EXERCISE = Below are some records; output exactly the lines from the line with "4. invia un" to the line with "1. **RELEASED**, se", both ends kept, and nothing more.

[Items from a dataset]
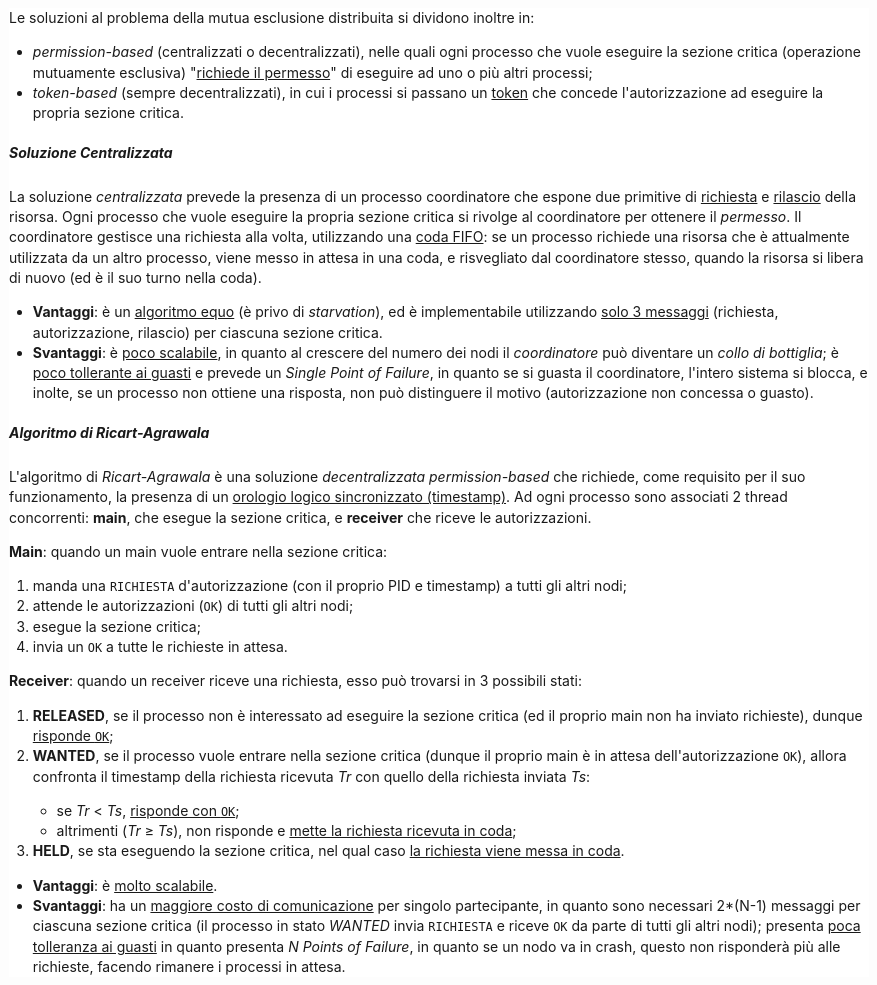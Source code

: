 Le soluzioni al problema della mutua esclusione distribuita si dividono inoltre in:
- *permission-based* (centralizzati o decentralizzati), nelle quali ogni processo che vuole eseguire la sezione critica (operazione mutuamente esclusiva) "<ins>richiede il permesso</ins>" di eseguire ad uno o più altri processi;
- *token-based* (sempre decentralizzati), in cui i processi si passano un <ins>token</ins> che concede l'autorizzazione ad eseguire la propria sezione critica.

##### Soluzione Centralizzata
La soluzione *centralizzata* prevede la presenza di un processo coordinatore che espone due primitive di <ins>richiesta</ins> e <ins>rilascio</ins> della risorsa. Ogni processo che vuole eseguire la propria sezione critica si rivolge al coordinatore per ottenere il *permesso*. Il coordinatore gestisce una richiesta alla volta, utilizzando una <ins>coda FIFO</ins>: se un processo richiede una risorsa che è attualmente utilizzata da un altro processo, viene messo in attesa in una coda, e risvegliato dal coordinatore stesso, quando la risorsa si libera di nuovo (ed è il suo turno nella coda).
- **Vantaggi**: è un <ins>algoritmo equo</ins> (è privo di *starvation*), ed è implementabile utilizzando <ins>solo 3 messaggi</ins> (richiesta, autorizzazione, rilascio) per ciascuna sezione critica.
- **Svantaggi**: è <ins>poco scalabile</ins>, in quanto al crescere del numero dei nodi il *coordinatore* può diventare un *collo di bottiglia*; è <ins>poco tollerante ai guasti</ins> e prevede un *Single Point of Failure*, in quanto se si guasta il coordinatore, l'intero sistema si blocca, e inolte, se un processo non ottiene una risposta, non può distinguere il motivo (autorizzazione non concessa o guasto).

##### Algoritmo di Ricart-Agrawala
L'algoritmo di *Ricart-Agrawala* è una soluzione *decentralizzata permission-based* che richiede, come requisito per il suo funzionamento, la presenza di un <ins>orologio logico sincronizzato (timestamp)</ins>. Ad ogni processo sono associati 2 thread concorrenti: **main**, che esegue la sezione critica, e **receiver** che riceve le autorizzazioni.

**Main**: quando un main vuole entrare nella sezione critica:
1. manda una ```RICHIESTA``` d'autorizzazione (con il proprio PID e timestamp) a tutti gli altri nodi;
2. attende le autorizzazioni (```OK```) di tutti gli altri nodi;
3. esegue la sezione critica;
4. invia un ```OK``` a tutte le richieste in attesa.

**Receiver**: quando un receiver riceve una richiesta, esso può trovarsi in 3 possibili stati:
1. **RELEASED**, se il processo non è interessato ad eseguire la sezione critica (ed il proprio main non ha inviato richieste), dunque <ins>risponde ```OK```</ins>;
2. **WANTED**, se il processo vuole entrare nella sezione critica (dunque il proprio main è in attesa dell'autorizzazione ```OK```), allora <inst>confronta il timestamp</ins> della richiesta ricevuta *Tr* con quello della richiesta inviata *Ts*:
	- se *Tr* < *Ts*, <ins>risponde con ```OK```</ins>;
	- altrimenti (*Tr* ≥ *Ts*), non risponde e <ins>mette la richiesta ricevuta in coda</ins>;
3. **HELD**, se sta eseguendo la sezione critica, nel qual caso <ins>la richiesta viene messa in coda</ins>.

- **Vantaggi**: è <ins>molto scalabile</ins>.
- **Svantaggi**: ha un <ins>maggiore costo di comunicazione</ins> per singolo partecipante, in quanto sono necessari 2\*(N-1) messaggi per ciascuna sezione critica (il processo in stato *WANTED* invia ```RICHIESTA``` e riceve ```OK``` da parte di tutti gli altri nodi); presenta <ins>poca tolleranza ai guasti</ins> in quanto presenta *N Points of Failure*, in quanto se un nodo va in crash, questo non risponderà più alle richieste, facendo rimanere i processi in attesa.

TASK SOLUTION =
4. invia un ```OK``` a tutte le richieste in attesa.

**Receiver**: quando un receiver riceve una richiesta, esso può trovarsi in 3 possibili stati:
1. **RELEASED**, se il processo non è interessato ad eseguire la sezione critica (ed il proprio main non ha inviato richieste), dunque <ins>risponde ```OK```</ins>;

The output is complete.